A real-photo postcard sent by a white resident of North Dakota encouraging a friend to homestead on the Berthold Indian Reservation. From “Frank”.
A real-photo postcard sent by a white resident of North Dakota encouraging a friend to homestead on the Berthold Indian Reservation

A real-photo postcard sent by a white resident of North Dakota encouraging a friend to homestead on the Berthold Indian Reservation

Plaza, North Dakota: 1912. Unbound. The card is signed, “Frank.
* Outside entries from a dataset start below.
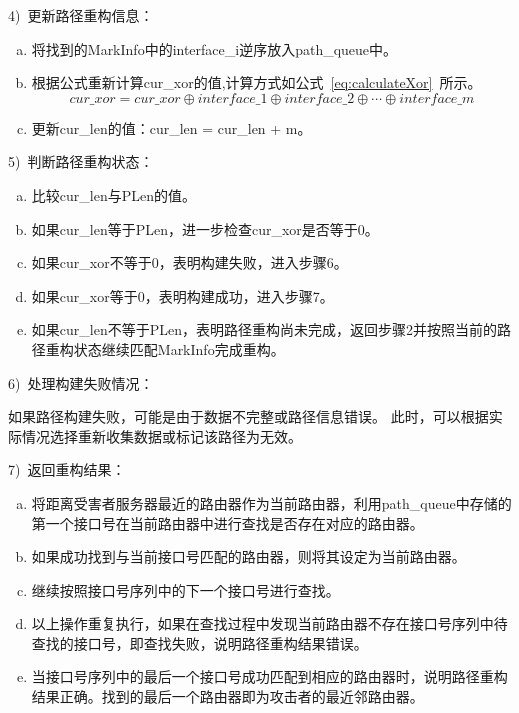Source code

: 4)~更新路径重构信息：\par
\begin{enumerate}[a.]
	\item 将找到的MarkInfo中的interface\_i逆序放入path\_queue中。
	\item 根据公式重新计算cur\_xor的值,计算方式如公式~\ref{eq:calculateXor}~所示。
	      \begin{equation}
		      \label{eq:calculateXor}
		      cur\_xor = cur\_xor \oplus interface\_1 \oplus interface\_2 \oplus \cdots \oplus interface\_m
	      \end{equation}
	\item 更新cur\_len的值：cur\_len = cur\_len + m。
\end{enumerate}

5)~判断路径重构状态：\par
\begin{enumerate}[a.]
	\item 比较cur\_len与PLen的值。
	\item 如果cur\_len等于PLen，进一步检查cur\_xor是否等于0。
	\item 如果cur\_xor不等于0，表明构建失败，进入步骤6。
	\item 如果cur\_xor等于0，表明构建成功，进入步骤7。
	\item 如果cur\_len不等于PLen，表明路径重构尚未完成，返回步骤2并按照当前的路径重构状态继续匹配MarkInfo完成重构。
\end{enumerate}


6)~处理构建失败情况：\par
如果路径构建失败，可能是由于数据不完整或路径信息错误。
此时，可以根据实际情况选择重新收集数据或标记该路径为无效。\par

7)~返回重构结果：\par
\begin{enumerate}[a.]
	\item 将距离受害者服务器最近的路由器作为当前路由器，利用path\_queue中存储的第一个接口号在当前路由器中进行查找是否存在对应的路由器。
	\item 如果成功找到与当前接口号匹配的路由器，则将其设定为当前路由器。
	\item 继续按照接口号序列中的下一个接口号进行查找。
	\item 以上操作重复执行，如果在查找过程中发现当前路由器不存在接口号序列中待查找的接口号，即查找失败，说明路径重构结果错误。
	\item 当接口号序列中的最后一个接口号成功匹配到相应的路由器时，说明路径重构结果正确。找到的最后一个路由器即为攻击者的最近邻路由器。
\end{enumerate}

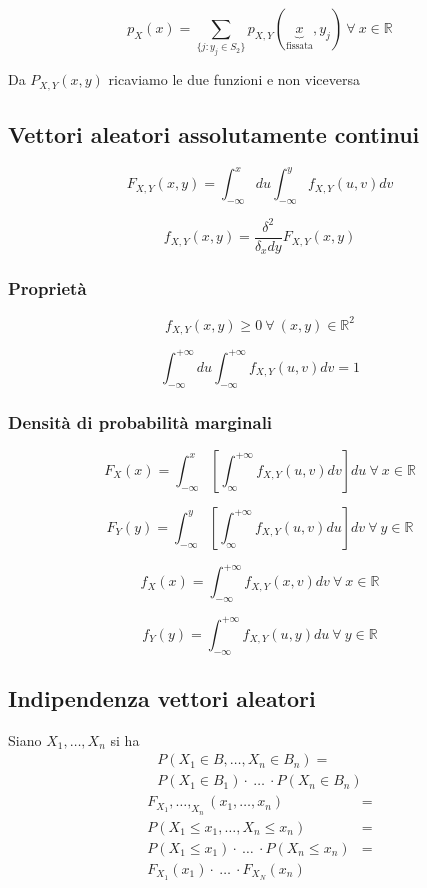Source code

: \begin{multicols*}{2}
$$
p_X(x) = \sum_{\{j: y_j \in S_2\}}p_{X,Y}(\underbrace{x}_{\text{fissata}}, y_j) \ \forall \ x \in \mathbb{R}
$$

Da $P_{X,Y}(x,y)$ ricaviamo le due funzioni e non viceversa

\subsection*{Vettori aleatori assolutamente continui}
$$
F_{X,Y}(x,y) = \int_{-\infty}^{x}du \int_{-\infty}^{y} f_{X,Y}(u,v) dv
$$

$$
f_{X,Y}(x,y) = \frac{\delta^2}{\delta_x dy} F_{X,Y}(x,y)
$$

\subsubsection*{Proprietà}
$$
f_{X,Y}(x,y) \ge 0 \ \forall \ (x,y) \in \mathbb{R}^2
$$

$$
\int_{-\infty}^{+\infty}du \int_{-\infty}^{+\infty} f_{X,Y}(u,v) dv = 1
$$

\subsubsection*{Densità di probabilità marginali}
$$
F_X(x) = \int_{-\infty}^{x}\left[\int_{\infty}^{+\infty} f_{X,Y}(u,v) dv\right] du \ \forall \ x \in \mathbb{R}
$$

$$
F_Y(y) = \int_{-\infty}^{y}\left[\int_{\infty}^{+\infty} f_{X,Y}(u,v) du\right] dv \ \forall \ y \in \mathbb{R}
$$

$$
f_X(x) = \int_{-\infty}^{+\infty} f_{X,Y}(x,v) dv \ \forall \ x \in \mathbb{R}
$$

$$
f_Y(y) = \int_{-\infty}^{+\infty} f_{X,Y}(u,y) du \ \forall \ y \in \mathbb{R}
$$

\subsection*{Indipendenza vettori aleatori}
Siano $X_1,\dots,X_n$ si ha
\begin{align*}
P(X_1 \in B,\dots, X_n \in B_n) =
\\P(X_1 \in B_1) \cdot \ \dots \ \cdot P(X_n \in B_n)
\end{align*}
\begin{align*}
F_{X_1}, \dots, _{X_n}(x_1, \dots, x_n) &=
\\P(X_1 \le x_1, \dots, X_n \le x_n) &= 
\\P(X_1 \le x_1)\cdot \ \dots \ \cdot P(X_n \le x_n) &= 
\\F_{X_1}(x_1) \cdot \ \dots \ \cdot F_{X_N}(x_n)
\end{align*}


\end{multicols*}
Plaza, N. D.” It is franked with a 1-cent green Franklin stamp (Scott A138), which has been canceled with an unusual “Minot & Bismarck / N.D.” postmark with the word “South” centered under the year, “1912”. The card has some minor soiling and wear.

This card features a photograph of three people in front of a wooden building and is captioned, “Homesteaders on the Berthold Indian Reservation Some claims left yet. Hurry.” One of the men in the photograph is dressed in overalls and is holding a scythe. Another is wearing a long-sleeve shirt with bowtie and a white lumber company apron. The third person appears to be a female who is seated on the ground, wrapped in a blanket, and holding dog in her lap. The writing on front of the card is in the same hand as the message on the other side of the card. Very good. Item #009418

Plaza is located on the northern border of the Fort Berthold Reservation, about 45 miles southwest of Minot and 125 miles northwest of Bismarck. Zigzag branch lines of the Minneapolis, St. Paul and Sault Ste. Marie Railroad (the Soo Line) connected all three cities, so perhaps the postmark is railroad related.

Following the Fort Laramie Treaty of 1851, the United States agreed that the Mandans, Hidatsas, and Arikaras could remain in their traditional homelands. In the late 1860s, an increase of steamboat transportation through the region began to deplete the forests along the Missouri River as crews cut vast quantities of wood to fuel their riverboats’ engines. The tribes complained to Commissioner of Indian Affairs, and after a series of meetings, they agreed to give up a large portion of their homeland in exchange for a protected reservation near Forts Berthold and Stevenson. The Fort Berthold Reservation was established in 1870. Shortly thereafter, the Teton Dakotas laid claim to and were awarded some of the Berthold land, and in 1880 the Northern Pacific Railway was granted another segment of the reservation that had never occupied or hinted upon. Although some U.S. army officers objected, still another part of the reservation that was never occupied or hunted upon was transferred to the Northern Pacific Railway in 1880. Six years later, the tribes gave up even more land for settlement by white farmers in exchange for $800,000 that they used to fund agency services and reservation schools.

In 1906, the year Plaza was founded, Congress considered taking unallotted reservation land and opening it for additional white settlement, however the tribes objected, and the matter was dropped. Then, in 1910, Congress passed a law authorizing any lands on the reservation that were not being used for tribal administration or had not been allotted to specific tribal members to be to be purchased by non-Indians for homesteads. As this postcard documents, some of this homestead land was still available for purchase in 1912. See “Opening the Reservation: Waiting for the Land” online at North Dakota: People Living on the Land.

Although the “Three Affiliated Tribes” lost much of their traditional lands during America’s westward expansion, today prosperity abounds on the reservation, as it lies directly over the heart of the Bakken oil patch. In the last 11 years the tribes have collected over $1.6 billion in royalties and tax revenue. See “While One Tribe Fights Oil, Another Cautiously Embraces It” online at Inside Energy.